In a more perfect world, Roy Cohn would belong in a chapter of history long since closed. Cohn should be a cautionary tale against self-loathing. His most enduring relevance since his 1986 death should be as a character in Tony Kushner’s Angels in America.
As you may have noticed, however, our world is not perfect. Being dead for the past 30 years has not stopped Roy Cohn from affecting the lives of queer Americans. In short, the lawyer who made a name for himself aiding Joseph McCarthy in the prosecution of Communists and helping to send Ethel and Julius Rosenberg to the electric chair also happens to be the man who helped shape a young real estate mogul into President Donald J. Trump.

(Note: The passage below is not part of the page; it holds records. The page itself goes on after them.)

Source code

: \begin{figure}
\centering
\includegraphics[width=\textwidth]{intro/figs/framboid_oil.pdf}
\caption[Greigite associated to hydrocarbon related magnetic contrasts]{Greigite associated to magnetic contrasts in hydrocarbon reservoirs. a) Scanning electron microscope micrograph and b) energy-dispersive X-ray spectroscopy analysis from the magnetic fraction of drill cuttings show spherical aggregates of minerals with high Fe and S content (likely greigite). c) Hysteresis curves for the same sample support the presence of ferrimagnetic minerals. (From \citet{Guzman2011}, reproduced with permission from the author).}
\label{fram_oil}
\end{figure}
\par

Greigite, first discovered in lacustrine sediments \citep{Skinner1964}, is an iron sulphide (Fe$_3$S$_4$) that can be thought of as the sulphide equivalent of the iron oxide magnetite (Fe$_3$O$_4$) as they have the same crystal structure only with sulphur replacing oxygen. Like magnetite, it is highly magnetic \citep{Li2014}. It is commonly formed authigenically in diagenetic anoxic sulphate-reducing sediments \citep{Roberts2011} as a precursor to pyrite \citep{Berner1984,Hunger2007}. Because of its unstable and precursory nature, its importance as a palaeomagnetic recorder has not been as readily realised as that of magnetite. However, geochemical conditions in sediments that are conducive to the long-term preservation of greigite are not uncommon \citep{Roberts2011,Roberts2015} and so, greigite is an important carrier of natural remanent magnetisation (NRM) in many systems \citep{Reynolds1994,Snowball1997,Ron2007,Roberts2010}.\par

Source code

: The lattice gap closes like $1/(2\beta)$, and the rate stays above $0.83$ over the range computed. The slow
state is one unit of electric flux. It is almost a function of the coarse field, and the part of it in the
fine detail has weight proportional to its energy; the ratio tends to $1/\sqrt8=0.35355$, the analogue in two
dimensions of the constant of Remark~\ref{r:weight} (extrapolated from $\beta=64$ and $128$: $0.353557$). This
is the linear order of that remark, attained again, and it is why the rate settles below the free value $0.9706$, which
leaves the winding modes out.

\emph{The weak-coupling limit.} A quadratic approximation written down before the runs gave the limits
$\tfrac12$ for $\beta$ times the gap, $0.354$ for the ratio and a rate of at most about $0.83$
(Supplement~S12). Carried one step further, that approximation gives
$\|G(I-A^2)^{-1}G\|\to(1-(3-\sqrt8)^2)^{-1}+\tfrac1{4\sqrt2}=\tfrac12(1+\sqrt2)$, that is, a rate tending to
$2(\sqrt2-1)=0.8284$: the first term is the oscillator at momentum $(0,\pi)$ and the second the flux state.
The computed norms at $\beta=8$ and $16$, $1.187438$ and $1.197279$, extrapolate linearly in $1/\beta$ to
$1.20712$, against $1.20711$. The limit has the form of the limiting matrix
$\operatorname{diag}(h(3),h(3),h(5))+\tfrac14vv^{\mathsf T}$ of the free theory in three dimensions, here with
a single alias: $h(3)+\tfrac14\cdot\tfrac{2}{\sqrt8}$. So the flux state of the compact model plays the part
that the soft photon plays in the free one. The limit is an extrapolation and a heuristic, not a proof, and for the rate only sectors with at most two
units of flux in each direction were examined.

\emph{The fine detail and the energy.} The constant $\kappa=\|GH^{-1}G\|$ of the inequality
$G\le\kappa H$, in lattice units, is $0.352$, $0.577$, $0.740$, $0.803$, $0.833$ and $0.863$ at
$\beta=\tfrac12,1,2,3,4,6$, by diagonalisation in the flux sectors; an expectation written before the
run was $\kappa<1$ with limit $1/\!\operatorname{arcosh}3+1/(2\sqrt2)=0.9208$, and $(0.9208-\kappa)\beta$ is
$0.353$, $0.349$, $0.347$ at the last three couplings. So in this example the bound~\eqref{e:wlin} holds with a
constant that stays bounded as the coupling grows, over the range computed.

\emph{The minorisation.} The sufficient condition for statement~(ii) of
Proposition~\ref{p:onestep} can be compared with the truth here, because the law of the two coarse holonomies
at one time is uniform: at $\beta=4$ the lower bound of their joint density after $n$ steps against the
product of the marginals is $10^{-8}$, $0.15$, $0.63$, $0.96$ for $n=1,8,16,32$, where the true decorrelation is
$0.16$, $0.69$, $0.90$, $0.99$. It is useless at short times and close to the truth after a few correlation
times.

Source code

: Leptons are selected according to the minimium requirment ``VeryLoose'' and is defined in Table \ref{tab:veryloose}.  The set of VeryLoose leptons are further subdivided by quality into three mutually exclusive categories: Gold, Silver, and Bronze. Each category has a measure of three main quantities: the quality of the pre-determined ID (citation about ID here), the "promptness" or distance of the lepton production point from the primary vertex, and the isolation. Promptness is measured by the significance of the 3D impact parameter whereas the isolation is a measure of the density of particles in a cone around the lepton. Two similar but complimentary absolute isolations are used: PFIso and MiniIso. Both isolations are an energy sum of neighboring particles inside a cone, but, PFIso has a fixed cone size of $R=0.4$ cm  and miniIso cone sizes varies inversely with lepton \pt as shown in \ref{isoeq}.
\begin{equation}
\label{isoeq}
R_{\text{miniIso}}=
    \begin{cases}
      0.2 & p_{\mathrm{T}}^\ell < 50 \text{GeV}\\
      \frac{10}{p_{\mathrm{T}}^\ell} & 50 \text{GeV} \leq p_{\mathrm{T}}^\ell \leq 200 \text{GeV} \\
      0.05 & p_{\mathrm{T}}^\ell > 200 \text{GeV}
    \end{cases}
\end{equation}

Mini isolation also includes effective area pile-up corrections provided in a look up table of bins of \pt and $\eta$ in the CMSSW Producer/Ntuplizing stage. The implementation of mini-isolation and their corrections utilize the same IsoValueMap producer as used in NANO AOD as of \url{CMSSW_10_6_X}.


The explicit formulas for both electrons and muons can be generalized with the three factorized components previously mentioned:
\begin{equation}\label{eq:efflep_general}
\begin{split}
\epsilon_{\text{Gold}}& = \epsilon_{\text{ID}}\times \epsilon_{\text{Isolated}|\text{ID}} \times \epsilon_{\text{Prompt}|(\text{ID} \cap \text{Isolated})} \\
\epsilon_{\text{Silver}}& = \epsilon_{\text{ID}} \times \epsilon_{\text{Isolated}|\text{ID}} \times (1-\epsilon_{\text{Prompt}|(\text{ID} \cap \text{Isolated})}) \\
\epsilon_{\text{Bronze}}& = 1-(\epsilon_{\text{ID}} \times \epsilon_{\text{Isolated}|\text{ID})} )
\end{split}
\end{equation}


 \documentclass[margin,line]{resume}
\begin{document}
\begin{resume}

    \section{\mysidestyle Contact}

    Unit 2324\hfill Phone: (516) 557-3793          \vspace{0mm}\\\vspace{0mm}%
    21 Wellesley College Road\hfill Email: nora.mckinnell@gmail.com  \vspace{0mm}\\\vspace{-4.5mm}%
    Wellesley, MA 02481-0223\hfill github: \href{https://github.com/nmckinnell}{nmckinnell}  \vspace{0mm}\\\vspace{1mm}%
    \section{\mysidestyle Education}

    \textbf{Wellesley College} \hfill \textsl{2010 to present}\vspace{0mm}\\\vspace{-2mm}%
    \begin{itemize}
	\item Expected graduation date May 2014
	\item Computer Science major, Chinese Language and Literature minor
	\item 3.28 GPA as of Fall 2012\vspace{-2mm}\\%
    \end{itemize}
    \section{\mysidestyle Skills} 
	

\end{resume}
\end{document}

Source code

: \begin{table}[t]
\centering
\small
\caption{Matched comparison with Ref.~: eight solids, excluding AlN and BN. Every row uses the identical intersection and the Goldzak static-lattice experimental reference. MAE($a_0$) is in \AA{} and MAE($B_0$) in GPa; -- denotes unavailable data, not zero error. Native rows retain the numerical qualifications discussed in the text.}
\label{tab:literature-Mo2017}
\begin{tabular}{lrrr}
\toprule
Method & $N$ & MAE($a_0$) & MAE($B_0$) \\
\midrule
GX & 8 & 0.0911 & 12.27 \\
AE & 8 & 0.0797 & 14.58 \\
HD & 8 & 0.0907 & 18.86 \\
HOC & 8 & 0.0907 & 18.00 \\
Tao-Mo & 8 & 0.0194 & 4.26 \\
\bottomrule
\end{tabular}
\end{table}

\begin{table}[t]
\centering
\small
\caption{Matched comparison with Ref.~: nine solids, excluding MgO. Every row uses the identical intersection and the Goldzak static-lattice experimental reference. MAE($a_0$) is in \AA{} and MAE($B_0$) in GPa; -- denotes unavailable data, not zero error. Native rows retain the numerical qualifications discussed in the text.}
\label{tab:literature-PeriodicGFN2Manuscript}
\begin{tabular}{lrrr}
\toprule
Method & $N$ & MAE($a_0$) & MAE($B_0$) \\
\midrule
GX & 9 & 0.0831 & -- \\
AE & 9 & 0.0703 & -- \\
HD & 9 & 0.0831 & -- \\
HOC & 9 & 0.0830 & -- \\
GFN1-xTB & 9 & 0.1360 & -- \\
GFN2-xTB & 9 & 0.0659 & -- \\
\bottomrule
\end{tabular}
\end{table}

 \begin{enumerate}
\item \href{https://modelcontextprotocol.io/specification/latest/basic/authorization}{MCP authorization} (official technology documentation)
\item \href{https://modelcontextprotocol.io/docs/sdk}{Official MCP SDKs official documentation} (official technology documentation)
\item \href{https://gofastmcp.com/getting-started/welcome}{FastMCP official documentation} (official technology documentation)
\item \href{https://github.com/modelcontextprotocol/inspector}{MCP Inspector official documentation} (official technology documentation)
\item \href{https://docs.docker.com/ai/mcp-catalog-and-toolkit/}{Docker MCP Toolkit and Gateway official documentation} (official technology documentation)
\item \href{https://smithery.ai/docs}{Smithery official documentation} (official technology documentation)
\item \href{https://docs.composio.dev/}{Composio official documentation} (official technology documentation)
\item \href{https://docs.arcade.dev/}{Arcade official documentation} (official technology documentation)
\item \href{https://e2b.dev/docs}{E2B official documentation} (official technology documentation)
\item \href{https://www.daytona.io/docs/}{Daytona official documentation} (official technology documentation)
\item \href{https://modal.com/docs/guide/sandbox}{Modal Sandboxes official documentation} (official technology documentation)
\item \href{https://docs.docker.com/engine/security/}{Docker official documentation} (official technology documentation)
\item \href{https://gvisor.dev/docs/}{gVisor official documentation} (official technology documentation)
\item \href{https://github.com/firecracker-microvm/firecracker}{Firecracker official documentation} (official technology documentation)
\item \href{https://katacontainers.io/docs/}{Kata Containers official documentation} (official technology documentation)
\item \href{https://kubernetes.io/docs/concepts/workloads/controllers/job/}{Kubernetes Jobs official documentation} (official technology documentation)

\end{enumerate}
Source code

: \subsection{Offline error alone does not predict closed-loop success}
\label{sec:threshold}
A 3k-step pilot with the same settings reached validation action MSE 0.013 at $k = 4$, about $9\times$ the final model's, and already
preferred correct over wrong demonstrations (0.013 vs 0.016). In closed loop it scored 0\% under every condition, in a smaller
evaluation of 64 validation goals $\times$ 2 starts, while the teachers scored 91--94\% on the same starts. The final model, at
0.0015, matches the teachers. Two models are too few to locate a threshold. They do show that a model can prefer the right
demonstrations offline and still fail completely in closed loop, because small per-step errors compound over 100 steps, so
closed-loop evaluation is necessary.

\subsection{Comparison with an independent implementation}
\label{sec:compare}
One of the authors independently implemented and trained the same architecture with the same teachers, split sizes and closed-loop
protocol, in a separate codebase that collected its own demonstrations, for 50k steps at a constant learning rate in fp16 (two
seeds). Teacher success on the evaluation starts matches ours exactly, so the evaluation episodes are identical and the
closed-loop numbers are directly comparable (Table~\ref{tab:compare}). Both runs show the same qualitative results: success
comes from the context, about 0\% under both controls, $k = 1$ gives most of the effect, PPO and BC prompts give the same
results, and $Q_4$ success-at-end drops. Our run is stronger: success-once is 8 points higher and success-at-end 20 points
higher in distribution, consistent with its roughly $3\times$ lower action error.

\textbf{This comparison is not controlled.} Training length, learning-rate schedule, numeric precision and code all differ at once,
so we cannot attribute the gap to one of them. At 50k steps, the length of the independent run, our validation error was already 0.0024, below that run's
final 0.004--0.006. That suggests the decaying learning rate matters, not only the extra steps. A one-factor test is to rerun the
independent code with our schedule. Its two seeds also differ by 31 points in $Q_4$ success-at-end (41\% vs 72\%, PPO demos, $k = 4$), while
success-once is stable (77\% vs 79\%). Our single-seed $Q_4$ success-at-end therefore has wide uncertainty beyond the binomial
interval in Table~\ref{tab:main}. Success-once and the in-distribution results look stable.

The end of Cohn’s life is well-known to fans of theater and anyone who watched the 2003 HBO miniseries adaptation of Angels in America. In the miniseries, Al Pacino plays a fictionalized version of Roy Cohn as he dies from AIDS. This portrayal would seem to line up with the real-life Cohn, at least as described by Republican necromancer Roger Stone in a 2008 New Yorker interview: Homosexual in practice but not interested in being identified as such.
“Roy was not gay,” said Stone. “He was a man who liked having sex with men. Gays were weak, effeminate. He always seemed to have these young blond boys around. It just wasn’t discussed. He was interested in power and access.”
Cohn’s sexual preferences did nothing to prevent him from participating in the Lavender Scare — a McCarthy-directed witch hunt parallel to the Red Scare that ultimately resulted in around 5,000 gay men and lesbians being fired from government positions.